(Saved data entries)
━━━━━━
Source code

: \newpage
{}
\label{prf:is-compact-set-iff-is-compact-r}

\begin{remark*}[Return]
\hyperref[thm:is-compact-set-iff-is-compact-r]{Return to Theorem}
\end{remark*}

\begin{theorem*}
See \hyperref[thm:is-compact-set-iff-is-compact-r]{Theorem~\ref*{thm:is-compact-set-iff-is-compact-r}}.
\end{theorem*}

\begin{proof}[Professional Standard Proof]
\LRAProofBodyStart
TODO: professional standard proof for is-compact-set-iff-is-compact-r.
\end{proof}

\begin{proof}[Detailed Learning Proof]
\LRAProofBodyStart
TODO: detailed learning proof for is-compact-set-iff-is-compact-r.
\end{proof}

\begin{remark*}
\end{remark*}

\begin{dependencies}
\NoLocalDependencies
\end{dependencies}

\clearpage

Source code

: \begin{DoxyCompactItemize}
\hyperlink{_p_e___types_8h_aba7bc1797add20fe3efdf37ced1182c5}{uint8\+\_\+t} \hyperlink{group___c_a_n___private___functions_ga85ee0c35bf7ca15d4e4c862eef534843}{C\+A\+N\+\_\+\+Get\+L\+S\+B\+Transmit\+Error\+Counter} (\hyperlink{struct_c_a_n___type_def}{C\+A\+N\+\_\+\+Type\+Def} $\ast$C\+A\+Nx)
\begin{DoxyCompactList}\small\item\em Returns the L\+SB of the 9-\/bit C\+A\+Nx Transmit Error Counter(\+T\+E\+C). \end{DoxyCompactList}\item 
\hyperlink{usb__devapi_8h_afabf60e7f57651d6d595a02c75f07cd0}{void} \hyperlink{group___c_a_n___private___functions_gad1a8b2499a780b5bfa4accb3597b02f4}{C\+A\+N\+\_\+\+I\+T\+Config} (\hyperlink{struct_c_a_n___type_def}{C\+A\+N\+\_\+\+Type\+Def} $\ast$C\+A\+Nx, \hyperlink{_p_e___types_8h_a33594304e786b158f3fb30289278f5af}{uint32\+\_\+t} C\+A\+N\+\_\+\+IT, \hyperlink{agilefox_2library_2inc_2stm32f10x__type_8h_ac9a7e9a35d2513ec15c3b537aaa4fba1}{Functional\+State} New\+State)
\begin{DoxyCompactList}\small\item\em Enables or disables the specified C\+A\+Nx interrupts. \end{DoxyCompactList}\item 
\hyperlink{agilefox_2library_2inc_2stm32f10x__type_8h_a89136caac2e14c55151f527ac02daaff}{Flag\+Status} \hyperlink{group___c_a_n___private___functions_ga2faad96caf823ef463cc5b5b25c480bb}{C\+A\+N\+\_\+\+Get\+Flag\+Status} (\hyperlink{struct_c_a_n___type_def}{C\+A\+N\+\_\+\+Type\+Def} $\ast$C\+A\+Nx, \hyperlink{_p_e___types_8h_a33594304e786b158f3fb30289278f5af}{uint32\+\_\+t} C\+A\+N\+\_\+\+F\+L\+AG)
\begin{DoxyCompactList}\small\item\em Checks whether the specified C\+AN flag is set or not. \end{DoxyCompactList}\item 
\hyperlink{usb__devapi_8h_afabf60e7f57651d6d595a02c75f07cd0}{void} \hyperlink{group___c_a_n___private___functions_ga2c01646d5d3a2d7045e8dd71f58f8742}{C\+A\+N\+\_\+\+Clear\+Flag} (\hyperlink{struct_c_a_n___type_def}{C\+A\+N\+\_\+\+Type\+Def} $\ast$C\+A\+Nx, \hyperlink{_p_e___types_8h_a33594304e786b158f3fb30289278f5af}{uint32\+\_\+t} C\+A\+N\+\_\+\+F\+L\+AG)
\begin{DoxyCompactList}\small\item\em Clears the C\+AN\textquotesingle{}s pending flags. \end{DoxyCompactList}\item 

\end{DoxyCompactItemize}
━━━━━━
> What you are asked to do
Using the data above, show each line where "remark" occurs.

> Task response
\begin{remark*}[Return]
\end{remark*}
\begin{remark*}
\end{remark*}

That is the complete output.